The Google Phone – a slippery sucker
I left Nokia last week after six fun-filled years to pursue new challenges, and am currently exploring a range of these - will post updates when there's more to report. However, one of the advantages is that I can now (with a clear conscience) use non-Nokia phones. Now for a mobile guy, the choice of one's first (for a while) self-purchased and paid for primary mobile device is not a trivial issue - and after much to-ing and fro-ing, the shortlist was the iPhone or Google's Nexus One. Blackberry seemed too corporate and while I've heard good things about the new Palm OS, I wasn't convinced there'd be enough of an application base to try out the cool new augmented reality apps etc.
The uppers
I went for the Nexus One due to the novelty factor, a better camera with a decent flash, and tight integration with Google's services, without which I can hardly get out of bed. At first it didn't disappoint - when you set it up it's blazingly fast - just enter your Google username and password and the thing magically works and is synced with your emails and pictures. The value of the phone is now pretty much in the cloud - apart from the replacement cost and delay, losing this phone wouldn't bother me, as I know I can get my data from anywhere. The usability, speed and intuitiveness of the OS puts Symbian to shame - things work how you expect them to work, and I can't think of a prompt coming up when it shouldn't (such as Do You REALLY Want To Go Online, just after you've asked it to, or Packet Data Active beeping up on every call). Other plus points are the fit and finish - it's robust, sleek and smooth.
The downers
But, boy is it smooth. This is the biggest downside - the thing slips out of your hand. Ok, I've got bigger and maybe even sweatier hands than normal, but I've already dropped it three times as I move it from ear to hand and back. The iPhone fits better in the hand, and this starts to matter. Also the screen while great inside, is completely invisible in sunlight. My gripes aren't limited to the hardware though, lest Google feel they can relax. The messaging and call handling is clearly done by a newbie to mobile phones. I may be asking for trouble because I use Google Voice which makes things a bit complicated, but I can't for the life of me figure out how to find sent messages, or take a specific message and forward it on, or cut and paste. Call handling via Google Voice is also at times a farce - the call comes in from a number I know well (e.g. my wife's) and yet it still screens it, and forces me to find the screen (impossible in the sunlight as noted above), switch over to Dialpad, enter in 1 to accept then put it back to my ear, without dropping it. Many people have just hung off by the time I get that done. And for numbers in my contacts book, why does it even bother to ask me to approve - let them all dial direct, please Mr Google.
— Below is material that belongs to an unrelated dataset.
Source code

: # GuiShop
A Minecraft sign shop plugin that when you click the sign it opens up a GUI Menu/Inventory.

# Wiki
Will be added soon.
So while I think Google and HTC have done an excellent job in creating a mobile computing device, Nokia still makes a better phone. If they could just merge the form factor for the E72 with the Android OS, I'd be happy. As for iPhone, when the next version comes out with a >5MP camera and decent Flash, I'll have another hard decision to make.
Fitbit – keeping (f)it simple
Interesting little device I saw today (that am not affiliated with), which sits on the cusp of mobile, healthcare / wellness and data-as-a-consumer-service trend, and does it as a combined device+service, rather than just an app: Fitbit. It has an inbuilt accelerometer to measure your steps, or your sleep patterns, and spits it out to a dedicated web service to track your progress.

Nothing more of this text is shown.